Synthesis of In2O3/GNPs Nanocomposites with Integrated Approaches to Tune the overall Performance of the Electrochemical Devices
By Jabeen, Sobia; Aadil, Muhammad; Williams, James; Awan, M. S.; Iqbal, Javed; Zulfiqar, Sonia; Nazar, Nosheen
Published in Ceramics International
2021
Abstract
The electroactive material with a porous structure, good electrical conductivity, hybrid composition, and a higher surface is considered more suitable for applications as an electrode in the energy storage device. Herein, we reported the preparation of In2O3 nanoparticles via a simple chemical route and their nanocomposite with 10% (IOG-10), 30% (IOG-30), 50% (IOG-50), 70% (IOG-70), and 100% G-100 graphene nanoplates (GNPs) via ultra-sonication.
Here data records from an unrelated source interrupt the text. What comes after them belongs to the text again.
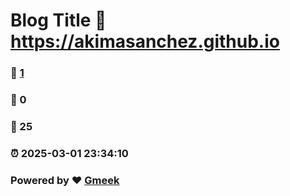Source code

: # Blog Title :link: https://akimasanchez.github.io 
### :page_facing_up: [1](https://akimasanchez.github.io/tag.html) 
### :speech_balloon: 0 
### :hibiscus: 25 
### :alarm_clock: 2025-03-01 23:34:10 
### Powered by :heart: [Gmeek](https://github.com/Meekdai/Gmeek)
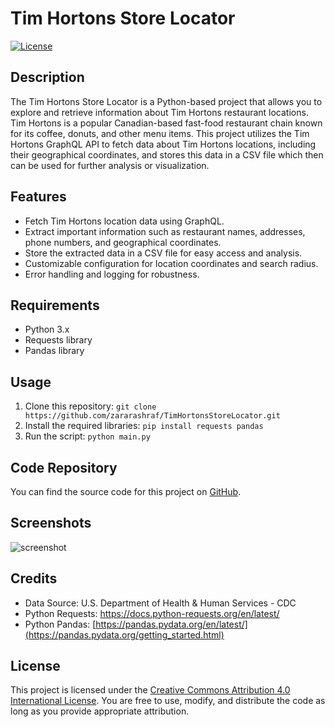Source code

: # Tim Hortons Store Locator

[![License](https://img.shields.io/badge/license-MIT-blue.svg)](https://opensource.org/licenses/MIT)

## Description
The Tim Hortons Store Locator is a Python-based project that allows you to explore and retrieve information about Tim Hortons restaurant locations. Tim Hortons is a popular Canadian-based fast-food restaurant chain known for its coffee, donuts, and other menu items. This project utilizes the Tim Hortons GraphQL API to fetch data about Tim Hortons locations, including their geographical coordinates, and stores this data in a CSV file which then can be used for further analysis or visualization.

## Features
- Fetch Tim Hortons location data using GraphQL.
- Extract important information such as restaurant names, addresses, phone numbers, and geographical coordinates.
- Store the extracted data in a CSV file for easy access and analysis.
- Customizable configuration for location coordinates and search radius.
- Error handling and logging for robustness.

## Requirements
- Python 3.x
- Requests library
- Pandas library

## Usage
1. Clone this repository: `git clone https://github.com/zararashraf/TimHortonsStoreLocator.git`
2. Install the required libraries: `pip install requests pandas`
3. Run the script: `python main.py`

## Code Repository
You can find the source code for this project on [GitHub](https://github.com/zararashraf/TimHortonsStoreLocator/blob/main/tim_hortons_restaurants.py).


## Screenshots
![screenshot](https://github.com/zararashraf/TimHortonsStoreLocator/assets/36181292/c2ca1e87-6f8d-4824-bbe4-3b2e1be3ff11)


## Credits
- Data Source: U.S. Department of Health & Human Services - CDC
- Python Requests: https://docs.python-requests.org/en/latest/
- Python Pandas: [https://pandas.pydata.org/en/latest/](https://pandas.pydata.org/getting_started.html)

## License
This project is licensed under the [Creative Commons Attribution 4.0 International License](https://creativecommons.org/licenses/by/4.0/). You are free to use, modify, and distribute the code as long as you provide appropriate attribution.
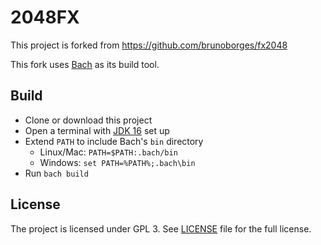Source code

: # 2048FX

This project is forked from https://github.com/brunoborges/fx2048

This fork uses [Bach](https://github.com/sormuras/bach) as its build tool.

## Build

- Clone or download this project
- Open a terminal with [JDK 16](https://jdk.java.net) set up
- Extend `PATH` to include Bach's `bin` directory
  - Linux/Mac: `PATH=$PATH:.bach/bin`
  - Windows: `set PATH=%PATH%;.bach\bin`
- Run `bach build`

## License

The project is licensed under GPL 3. See [LICENSE](LICENSE) file for the full license.
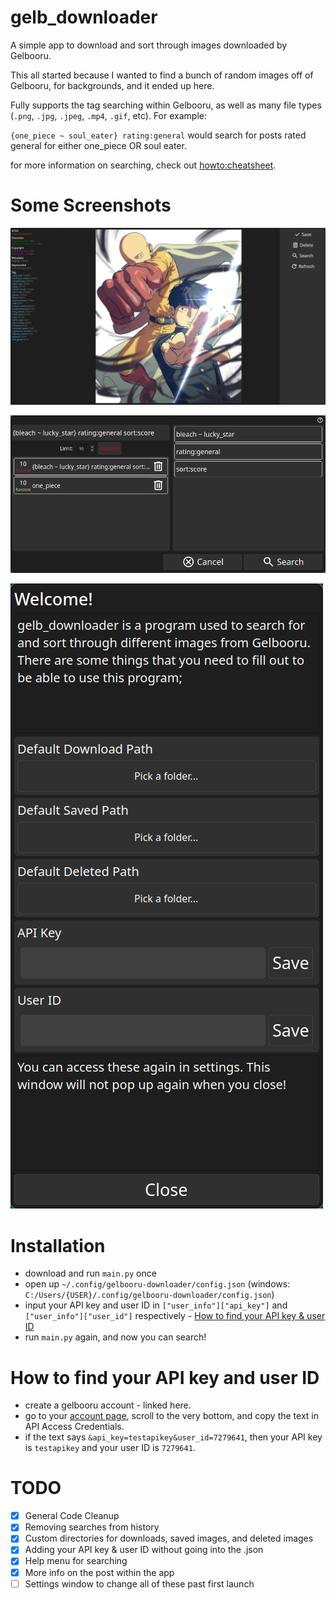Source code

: # gelb_downloader

A simple app to download and sort through images downloaded by Gelbooru.

This all started because I wanted to find a bunch of random images off of Gelbooru, for backgrounds, and it ended up here.

Fully supports the tag searching within Gelbooru, as well as many file types (`.png`, `.jpg`, `.jpeg`, `.mp4`, `.gif`, etc). For example:

`{one_piece ~ soul_eater} rating:general` would search for posts rated general for either one_piece OR soul eater.

for more information on searching, check out [howto:cheatsheet](https://gelbooru.com/index.php?page=wiki&s=&s=view&id=26263).

# Some Screenshots
![The main look of the program.](/assets/images/main_program.png)

![How searching works.](/assets/images/searching.png)

![Startup Settings](/assets/images/startup_settings.png)

# Installation
- download and run `main.py` once
- open up  `~/.config/gelbooru-downloader/config.json` (windows: `C:/Users/{USER}/.config/gelbooru-downloader/config.json`)
- input your API key and user ID in `["user_info"]["api_key"]` and `["user_info"]["user_id"]` respectively - [How to find your API key & user ID](https://github.com/zachakaquack/gelb_downloader?tab=readme-ov-file#how-to-find-your-api-key-and-user-id)
- run `main.py` again, and now you can search!

# How to find your API key and user ID
- create a gelbooru account - linked here.
- go to your [account page](https://gelbooru.com/index.php?page=account&s=options), scroll to the very bottom, and copy the text in API Access Credentials.
- if the text says `&api_key=testapikey&user_id=7279641`, then your API key is `testapikey` and your user ID is `7279641`.

# TODO
- [x] General Code Cleanup
- [x] Removing searches from history
- [x] Custom directories for downloads, saved images, and deleted images
- [x] Adding your API key & user ID without going into the .json
- [x] Help menu for searching
- [x] More info on the post within the app
- [ ] Settings window to change all of these past first launch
The presence of GNPs in the nanocomposite samples was verified by powder X-ray diffraction (PXRD), Raman, and scanning electron microscopy (SEM) results. The prepared samples were loaded onto the porous 3D nickel foam (NF) substrate to manufacture the working electrode for electrochemical testing. The cyclic voltammetry (CV), as well as galvanostatic charge/discharge (GCD), results proposed the IOG-30@NF as a suitable electrode for electrochemical applications. More precisely, the IOG-30@NF electrode shows a specific capacitance of 1768 Fg-1@1 Ag-1, which is considerably higher than that of either G-100@NF or In2O3@NF electrodes. Besides, the IOG-30@NF electrode shows good cyclic stability of 92.2% after 4000 GCD tests completed at 12 Ag-1. When increasing the current density value from 1 to 4, the IOG-30@NF electrode maintains a specific capability of 81%, ensuring its exceptional rate capability. The higher specific capacity, higher rate-performance, and better cyclic activity of the IOG-30@NF electrode can be ascribed to its hybrid-composition, nanoarchitecture In2O3, 3D but porous nickel foam substrate, appropriate graphene contents, and constructive interaction between the In2O3 nanoparticles and RGO nanosheets.